The tumor-associated microvasculature is one of the key elements of the microenvironment that helps shape, and is shaped by, tumor progression. Given the important role of the vasculature in tumor progression, and the fact that tumor and normal vasculature are physiologically and molecularly distinct, much effort has gone into the development of vascular-targeting drugs that in theory should target tumors without significant risk to normal tissue. In this chapter, a multiscale hybrid mathematical model of tumor-vascular interactions is presented to provide a theoretical basis for assessing tumor response to vascular-targeting drugs.

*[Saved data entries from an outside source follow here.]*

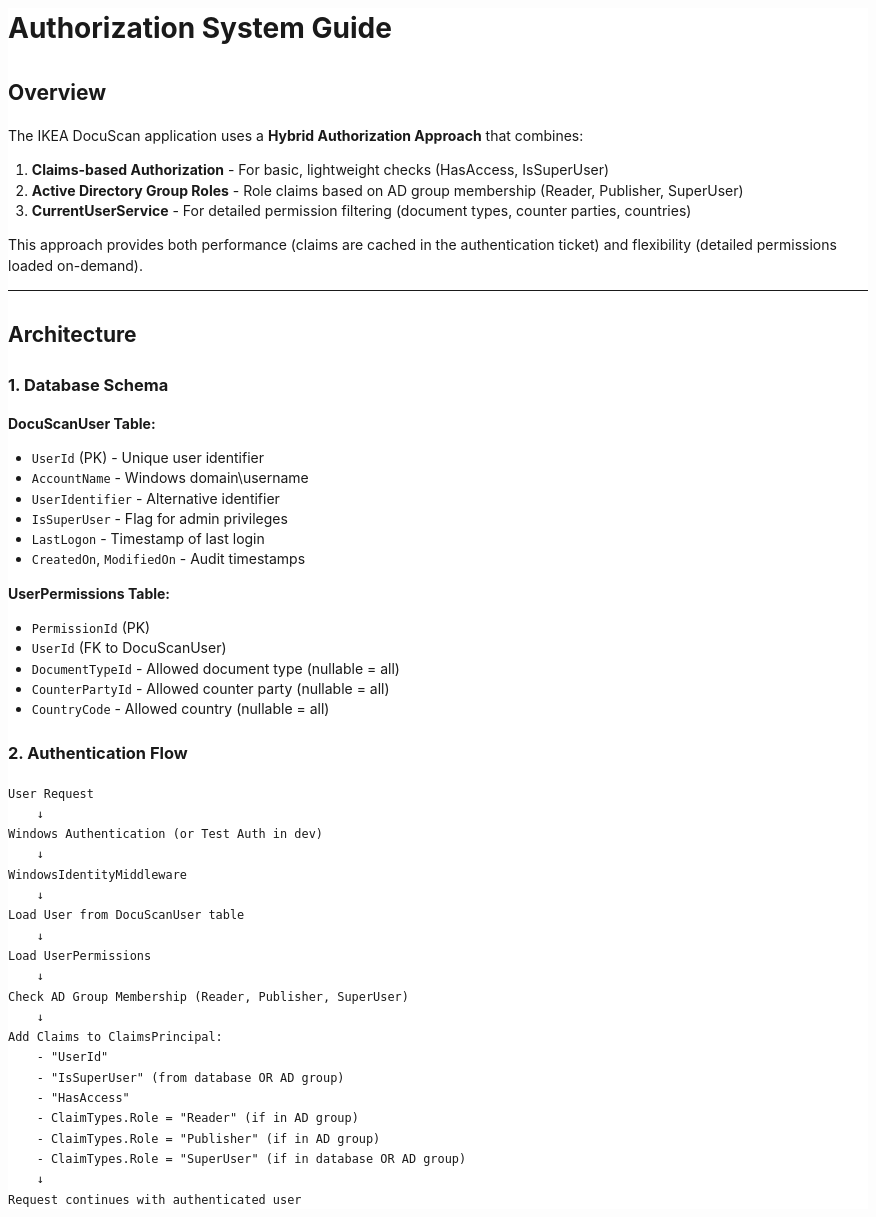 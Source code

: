 # Authorization System Guide

## Overview

The IKEA DocuScan application uses a **Hybrid Authorization Approach** that combines:
1. **Claims-based Authorization** - For basic, lightweight checks (HasAccess, IsSuperUser)
2. **Active Directory Group Roles** - Role claims based on AD group membership (Reader, Publisher, SuperUser)
3. **CurrentUserService** - For detailed permission filtering (document types, counter parties, countries)

This approach provides both performance (claims are cached in the authentication ticket) and flexibility (detailed permissions loaded on-demand).

---

## Architecture

### 1. Database Schema

**DocuScanUser Table:**
- `UserId` (PK) - Unique user identifier
- `AccountName` - Windows domain\username
- `UserIdentifier` - Alternative identifier
- `IsSuperUser` - Flag for admin privileges
- `LastLogon` - Timestamp of last login
- `CreatedOn`, `ModifiedOn` - Audit timestamps

**UserPermissions Table:**
- `PermissionId` (PK)
- `UserId` (FK to DocuScanUser)
- `DocumentTypeId` - Allowed document type (nullable = all)
- `CounterPartyId` - Allowed counter party (nullable = all)
- `CountryCode` - Allowed country (nullable = all)

### 2. Authentication Flow

```
User Request
    ↓
Windows Authentication (or Test Auth in dev)
    ↓
WindowsIdentityMiddleware
    ↓
Load User from DocuScanUser table
    ↓
Load UserPermissions
    ↓
Check AD Group Membership (Reader, Publisher, SuperUser)
    ↓
Add Claims to ClaimsPrincipal:
    - "UserId"
    - "IsSuperUser" (from database OR AD group)
    - "HasAccess"
    - ClaimTypes.Role = "Reader" (if in AD group)
    - ClaimTypes.Role = "Publisher" (if in AD group)
    - ClaimTypes.Role = "SuperUser" (if in database OR AD group)
    ↓
Request continues with authenticated user
```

Model performance is calibrated to quantitative clinical data on tumor response to angiogenesis inhibitors (AIs), preclinical data on response to a cytotoxic chemotherapy, and qualitative preclinical data on response to vascular disrupting agents (VDAs). The calibrated model is then used to explore two questions of clinical interest. First, the hypothesis that AIs and VDAs are complementary treatments, rather than redundant, is explored. The model predicts a minimal increase in antitumor activity as a result of adding a VDA to an AI treatment regimen, and in fact at times the combination can exert less antitumor activity than stand-alone AI treatment. Second, the question of identifying an optimal dosing strategy for treating with an AI and a cytotoxic agent is addressed. Using a stochastic optimization scheme, an intermittent schedule for both chemotherapy and AI administration is identified that can eradicate the simulated tumors. We propose that this schedule may have increased clinical antitumor activity compared to currently used treatment protocols.